## EXERCISE GOAL
Produce as output only the lines below starting at the line with "دردیےکاسھتمیلس" and continuing through the line with "رکیسنزمکورریبو", each one exactly as written.
++++ SUPPLIED INFORMATION ++++
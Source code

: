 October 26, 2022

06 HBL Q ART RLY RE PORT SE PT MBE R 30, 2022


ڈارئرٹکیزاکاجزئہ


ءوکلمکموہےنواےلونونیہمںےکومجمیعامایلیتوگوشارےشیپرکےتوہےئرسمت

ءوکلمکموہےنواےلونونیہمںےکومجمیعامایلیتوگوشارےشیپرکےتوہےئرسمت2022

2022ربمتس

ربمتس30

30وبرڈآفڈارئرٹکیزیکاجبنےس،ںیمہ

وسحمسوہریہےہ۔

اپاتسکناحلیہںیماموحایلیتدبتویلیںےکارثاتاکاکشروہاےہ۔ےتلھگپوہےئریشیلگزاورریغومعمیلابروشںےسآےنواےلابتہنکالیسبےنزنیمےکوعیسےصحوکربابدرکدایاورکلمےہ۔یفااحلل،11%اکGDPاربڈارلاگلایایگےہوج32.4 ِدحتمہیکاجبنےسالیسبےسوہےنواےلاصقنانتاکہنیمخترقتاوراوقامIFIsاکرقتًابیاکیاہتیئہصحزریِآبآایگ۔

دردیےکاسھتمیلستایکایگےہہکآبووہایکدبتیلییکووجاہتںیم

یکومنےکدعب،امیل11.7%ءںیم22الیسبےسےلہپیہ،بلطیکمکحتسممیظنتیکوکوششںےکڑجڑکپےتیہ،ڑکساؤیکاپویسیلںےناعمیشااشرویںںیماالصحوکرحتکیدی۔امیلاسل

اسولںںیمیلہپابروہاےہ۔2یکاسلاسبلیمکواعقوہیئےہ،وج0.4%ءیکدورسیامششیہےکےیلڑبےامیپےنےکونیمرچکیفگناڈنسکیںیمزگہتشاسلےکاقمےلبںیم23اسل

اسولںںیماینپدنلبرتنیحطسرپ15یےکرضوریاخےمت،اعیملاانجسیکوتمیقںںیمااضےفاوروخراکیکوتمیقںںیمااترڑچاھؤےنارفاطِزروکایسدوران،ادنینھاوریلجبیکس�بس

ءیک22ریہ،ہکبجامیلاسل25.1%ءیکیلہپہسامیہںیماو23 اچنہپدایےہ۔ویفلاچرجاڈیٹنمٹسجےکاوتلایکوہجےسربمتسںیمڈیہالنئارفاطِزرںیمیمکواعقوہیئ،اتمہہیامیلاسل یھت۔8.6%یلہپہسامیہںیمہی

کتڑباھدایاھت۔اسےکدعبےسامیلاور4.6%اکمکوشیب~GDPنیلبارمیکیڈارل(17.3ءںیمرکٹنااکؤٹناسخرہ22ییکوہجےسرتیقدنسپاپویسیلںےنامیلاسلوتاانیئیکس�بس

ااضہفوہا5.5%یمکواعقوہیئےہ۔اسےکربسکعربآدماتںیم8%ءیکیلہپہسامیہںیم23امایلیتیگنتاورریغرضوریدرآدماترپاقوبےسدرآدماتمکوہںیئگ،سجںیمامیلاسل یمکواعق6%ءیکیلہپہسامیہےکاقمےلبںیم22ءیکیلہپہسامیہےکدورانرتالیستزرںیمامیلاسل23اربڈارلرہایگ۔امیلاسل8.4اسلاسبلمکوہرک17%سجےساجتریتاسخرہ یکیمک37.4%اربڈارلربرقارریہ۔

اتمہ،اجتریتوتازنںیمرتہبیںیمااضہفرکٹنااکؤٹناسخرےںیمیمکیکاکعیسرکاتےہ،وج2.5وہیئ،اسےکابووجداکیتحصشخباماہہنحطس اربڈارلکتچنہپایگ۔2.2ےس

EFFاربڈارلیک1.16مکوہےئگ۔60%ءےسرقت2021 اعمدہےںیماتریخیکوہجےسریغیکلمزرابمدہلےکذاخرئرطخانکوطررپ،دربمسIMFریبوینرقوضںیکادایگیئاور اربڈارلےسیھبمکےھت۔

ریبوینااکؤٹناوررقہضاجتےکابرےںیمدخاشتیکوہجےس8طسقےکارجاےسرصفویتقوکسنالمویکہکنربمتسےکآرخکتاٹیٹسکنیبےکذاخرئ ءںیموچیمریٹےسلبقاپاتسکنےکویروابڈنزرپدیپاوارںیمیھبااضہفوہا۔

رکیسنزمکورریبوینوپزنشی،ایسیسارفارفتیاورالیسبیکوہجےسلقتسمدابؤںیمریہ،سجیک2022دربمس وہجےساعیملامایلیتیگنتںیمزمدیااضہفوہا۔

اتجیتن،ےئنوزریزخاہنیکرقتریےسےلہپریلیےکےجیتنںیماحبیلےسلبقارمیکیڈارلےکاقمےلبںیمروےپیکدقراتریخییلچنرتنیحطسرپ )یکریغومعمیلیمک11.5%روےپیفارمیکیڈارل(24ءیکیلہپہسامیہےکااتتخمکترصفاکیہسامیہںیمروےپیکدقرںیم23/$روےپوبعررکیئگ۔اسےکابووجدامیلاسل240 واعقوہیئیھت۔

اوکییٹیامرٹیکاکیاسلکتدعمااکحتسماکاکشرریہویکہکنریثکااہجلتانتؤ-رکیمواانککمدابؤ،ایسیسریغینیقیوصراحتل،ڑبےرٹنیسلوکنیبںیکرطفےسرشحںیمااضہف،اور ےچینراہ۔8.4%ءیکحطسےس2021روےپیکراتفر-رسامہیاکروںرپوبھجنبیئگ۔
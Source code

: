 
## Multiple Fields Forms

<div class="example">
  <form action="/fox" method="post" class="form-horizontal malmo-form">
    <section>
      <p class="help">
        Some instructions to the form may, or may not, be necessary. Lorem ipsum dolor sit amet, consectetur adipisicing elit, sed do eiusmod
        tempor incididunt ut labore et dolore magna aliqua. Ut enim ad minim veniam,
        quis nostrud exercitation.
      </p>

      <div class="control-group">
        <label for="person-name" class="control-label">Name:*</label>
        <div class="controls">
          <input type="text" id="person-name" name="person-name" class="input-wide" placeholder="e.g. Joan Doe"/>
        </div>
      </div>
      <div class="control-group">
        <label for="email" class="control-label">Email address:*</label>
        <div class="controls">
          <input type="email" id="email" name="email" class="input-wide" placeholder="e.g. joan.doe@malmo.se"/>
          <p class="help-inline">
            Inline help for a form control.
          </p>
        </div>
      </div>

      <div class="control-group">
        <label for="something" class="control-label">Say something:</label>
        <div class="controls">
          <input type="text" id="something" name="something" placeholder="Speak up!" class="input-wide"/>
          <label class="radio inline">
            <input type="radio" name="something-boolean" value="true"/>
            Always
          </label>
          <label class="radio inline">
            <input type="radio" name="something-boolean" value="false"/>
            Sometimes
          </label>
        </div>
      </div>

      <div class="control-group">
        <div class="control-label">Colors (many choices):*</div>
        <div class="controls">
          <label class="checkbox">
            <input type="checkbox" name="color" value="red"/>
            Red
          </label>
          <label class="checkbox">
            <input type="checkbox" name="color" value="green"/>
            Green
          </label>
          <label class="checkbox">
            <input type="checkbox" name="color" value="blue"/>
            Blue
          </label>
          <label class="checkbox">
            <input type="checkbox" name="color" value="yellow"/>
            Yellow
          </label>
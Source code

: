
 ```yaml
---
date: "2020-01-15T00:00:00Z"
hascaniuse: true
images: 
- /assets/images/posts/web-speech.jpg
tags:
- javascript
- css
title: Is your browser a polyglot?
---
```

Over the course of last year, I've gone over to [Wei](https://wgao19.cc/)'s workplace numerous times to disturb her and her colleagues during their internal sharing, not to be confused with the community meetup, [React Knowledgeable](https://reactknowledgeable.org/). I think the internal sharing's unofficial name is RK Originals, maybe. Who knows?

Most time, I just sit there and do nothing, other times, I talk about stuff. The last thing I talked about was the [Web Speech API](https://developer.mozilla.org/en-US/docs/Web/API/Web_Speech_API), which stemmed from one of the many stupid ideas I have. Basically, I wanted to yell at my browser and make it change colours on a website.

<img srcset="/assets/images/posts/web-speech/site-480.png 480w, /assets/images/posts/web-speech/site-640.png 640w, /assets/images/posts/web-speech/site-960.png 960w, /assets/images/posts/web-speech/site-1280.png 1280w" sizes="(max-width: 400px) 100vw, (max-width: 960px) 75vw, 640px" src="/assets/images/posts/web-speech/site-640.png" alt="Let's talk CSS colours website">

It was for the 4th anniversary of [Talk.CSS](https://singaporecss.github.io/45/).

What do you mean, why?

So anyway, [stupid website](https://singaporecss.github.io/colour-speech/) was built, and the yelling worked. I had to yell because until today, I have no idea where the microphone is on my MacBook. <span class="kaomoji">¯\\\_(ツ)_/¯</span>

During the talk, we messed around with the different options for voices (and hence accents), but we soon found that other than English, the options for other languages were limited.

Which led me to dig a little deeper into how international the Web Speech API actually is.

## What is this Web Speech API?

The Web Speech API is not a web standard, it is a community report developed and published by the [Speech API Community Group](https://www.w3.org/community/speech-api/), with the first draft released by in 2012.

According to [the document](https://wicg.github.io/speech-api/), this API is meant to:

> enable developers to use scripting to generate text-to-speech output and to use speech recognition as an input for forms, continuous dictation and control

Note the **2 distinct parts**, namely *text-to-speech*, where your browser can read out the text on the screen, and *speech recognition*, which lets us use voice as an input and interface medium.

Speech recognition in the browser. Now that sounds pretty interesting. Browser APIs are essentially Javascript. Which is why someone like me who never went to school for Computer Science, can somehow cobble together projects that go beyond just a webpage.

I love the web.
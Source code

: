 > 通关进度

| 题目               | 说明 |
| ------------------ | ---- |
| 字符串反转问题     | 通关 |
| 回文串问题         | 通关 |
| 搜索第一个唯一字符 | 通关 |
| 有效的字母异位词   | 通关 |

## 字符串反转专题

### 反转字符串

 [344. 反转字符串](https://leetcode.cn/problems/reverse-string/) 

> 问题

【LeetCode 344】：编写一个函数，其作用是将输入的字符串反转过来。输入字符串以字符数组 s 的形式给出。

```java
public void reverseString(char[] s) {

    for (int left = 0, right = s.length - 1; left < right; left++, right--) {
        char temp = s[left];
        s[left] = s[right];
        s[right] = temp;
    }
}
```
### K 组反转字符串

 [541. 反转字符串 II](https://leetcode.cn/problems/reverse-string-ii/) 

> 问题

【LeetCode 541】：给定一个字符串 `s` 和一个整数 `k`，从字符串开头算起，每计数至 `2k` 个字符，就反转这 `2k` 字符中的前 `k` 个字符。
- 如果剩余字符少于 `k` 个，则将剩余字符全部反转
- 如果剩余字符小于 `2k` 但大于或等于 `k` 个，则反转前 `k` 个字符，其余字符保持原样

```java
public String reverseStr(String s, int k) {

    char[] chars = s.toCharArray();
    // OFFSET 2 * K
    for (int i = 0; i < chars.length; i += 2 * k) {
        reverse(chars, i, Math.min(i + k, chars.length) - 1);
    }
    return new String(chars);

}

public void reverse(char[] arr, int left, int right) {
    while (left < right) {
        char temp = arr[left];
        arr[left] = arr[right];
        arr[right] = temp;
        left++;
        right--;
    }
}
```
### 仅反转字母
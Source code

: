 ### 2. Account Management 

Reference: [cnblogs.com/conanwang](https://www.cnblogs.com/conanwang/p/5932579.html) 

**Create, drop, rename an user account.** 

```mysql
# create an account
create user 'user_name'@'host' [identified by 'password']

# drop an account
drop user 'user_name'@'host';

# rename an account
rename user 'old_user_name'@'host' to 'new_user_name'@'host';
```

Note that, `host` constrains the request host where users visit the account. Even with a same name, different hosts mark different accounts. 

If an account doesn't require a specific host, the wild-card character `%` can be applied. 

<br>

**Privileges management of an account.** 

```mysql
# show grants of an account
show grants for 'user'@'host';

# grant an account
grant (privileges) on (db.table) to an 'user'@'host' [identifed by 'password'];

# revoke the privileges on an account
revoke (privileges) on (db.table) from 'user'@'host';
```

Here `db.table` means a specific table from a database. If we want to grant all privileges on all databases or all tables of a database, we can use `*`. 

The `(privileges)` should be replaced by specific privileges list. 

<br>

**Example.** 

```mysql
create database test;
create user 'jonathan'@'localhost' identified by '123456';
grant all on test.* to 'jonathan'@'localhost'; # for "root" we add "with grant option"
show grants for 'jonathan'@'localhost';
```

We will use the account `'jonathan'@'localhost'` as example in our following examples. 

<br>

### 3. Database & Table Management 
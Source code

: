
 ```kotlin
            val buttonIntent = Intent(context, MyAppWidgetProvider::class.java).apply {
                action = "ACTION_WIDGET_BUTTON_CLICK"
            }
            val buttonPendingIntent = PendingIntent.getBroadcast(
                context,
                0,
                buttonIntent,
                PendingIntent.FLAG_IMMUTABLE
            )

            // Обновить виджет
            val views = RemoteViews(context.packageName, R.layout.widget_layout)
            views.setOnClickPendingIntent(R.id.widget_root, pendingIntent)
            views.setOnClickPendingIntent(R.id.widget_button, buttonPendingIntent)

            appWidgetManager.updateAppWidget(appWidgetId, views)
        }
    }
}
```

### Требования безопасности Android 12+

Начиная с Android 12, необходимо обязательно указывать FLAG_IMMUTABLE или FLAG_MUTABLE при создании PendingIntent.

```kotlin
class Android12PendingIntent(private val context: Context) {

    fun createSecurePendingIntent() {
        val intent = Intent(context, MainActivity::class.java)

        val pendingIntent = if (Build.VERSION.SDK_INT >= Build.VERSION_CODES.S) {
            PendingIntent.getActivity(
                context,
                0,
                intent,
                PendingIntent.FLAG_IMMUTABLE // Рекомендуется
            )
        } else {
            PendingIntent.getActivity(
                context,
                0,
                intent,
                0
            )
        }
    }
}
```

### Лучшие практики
++++
## EXERCISE RESPONSE
دردیےکاسھتمیلستایکایگےہہکآبووہایکدبتیلییکووجاہتںیم

یکومنےکدعب،امیل11.7%ءںیم22الیسبےسےلہپیہ،بلطیکمکحتسممیظنتیکوکوششںےکڑجڑکپےتیہ،ڑکساؤیکاپویسیلںےناعمیشااشرویںںیماالصحوکرحتکیدی۔امیلاسل

اسولںںیمیلہپابروہاےہ۔2یکاسلاسبلیمکواعقوہیئےہ،وج0.4%ءیکدورسیامششیہےکےیلڑبےامیپےنےکونیمرچکیفگناڈنسکیںیمزگہتشاسلےکاقمےلبںیم23اسل

اسولںںیماینپدنلبرتنیحطسرپ15یےکرضوریاخےمت،اعیملاانجسیکوتمیقںںیمااضےفاوروخراکیکوتمیقںںیمااترڑچاھؤےنارفاطِزروکایسدوران،ادنینھاوریلجبیکس�بس

ءیک22ریہ،ہکبجامیلاسل25.1%ءیکیلہپہسامیہںیماو23 اچنہپدایےہ۔ویفلاچرجاڈیٹنمٹسجےکاوتلایکوہجےسربمتسںیمڈیہالنئارفاطِزرںیمیمکواعقوہیئ،اتمہہیامیلاسل یھت۔8.6%یلہپہسامیہںیمہی

کتڑباھدایاھت۔اسےکدعبےسامیلاور4.6%اکمکوشیب~GDPنیلبارمیکیڈارل(17.3ءںیمرکٹنااکؤٹناسخرہ22ییکوہجےسرتیقدنسپاپویسیلںےنامیلاسلوتاانیئیکس�بس

ااضہفوہا5.5%یمکواعقوہیئےہ۔اسےکربسکعربآدماتںیم8%ءیکیلہپہسامیہںیم23امایلیتیگنتاورریغرضوریدرآدماترپاقوبےسدرآدماتمکوہںیئگ،سجںیمامیلاسل یمکواعق6%ءیکیلہپہسامیہےکاقمےلبںیم22ءیکیلہپہسامیہےکدورانرتالیستزرںیمامیلاسل23اربڈارلرہایگ۔امیلاسل8.4اسلاسبلمکوہرک17%سجےساجتریتاسخرہ یکیمک37.4%اربڈارلربرقارریہ۔

اتمہ،اجتریتوتازنںیمرتہبیںیمااضہفرکٹنااکؤٹناسخرےںیمیمکیکاکعیسرکاتےہ،وج2.5وہیئ،اسےکابووجداکیتحصشخباماہہنحطس اربڈارلکتچنہپایگ۔2.2ےس

EFFاربڈارلیک1.16مکوہےئگ۔60%ءےسرقت2021 اعمدہےںیماتریخیکوہجےسریغیکلمزرابمدہلےکذاخرئرطخانکوطررپ،دربمسIMFریبوینرقوضںیکادایگیئاور اربڈارلےسیھبمکےھت۔

ریبوینااکؤٹناوررقہضاجتےکابرےںیمدخاشتیکوہجےس8طسقےکارجاےسرصفویتقوکسنالمویکہکنربمتسےکآرخکتاٹیٹسکنیبےکذاخرئ ءںیموچیمریٹےسلبقاپاتسکنےکویروابڈنزرپدیپاوارںیمیھبااضہفوہا۔

رکیسنزمکورریبوینوپزنشی،ایسیسارفارفتیاورالیسبیکوہجےسلقتسمدابؤںیمریہ،سجیک2022دربمس وہجےساعیملامایلیتیگنتںیمزمدیااضہفوہا۔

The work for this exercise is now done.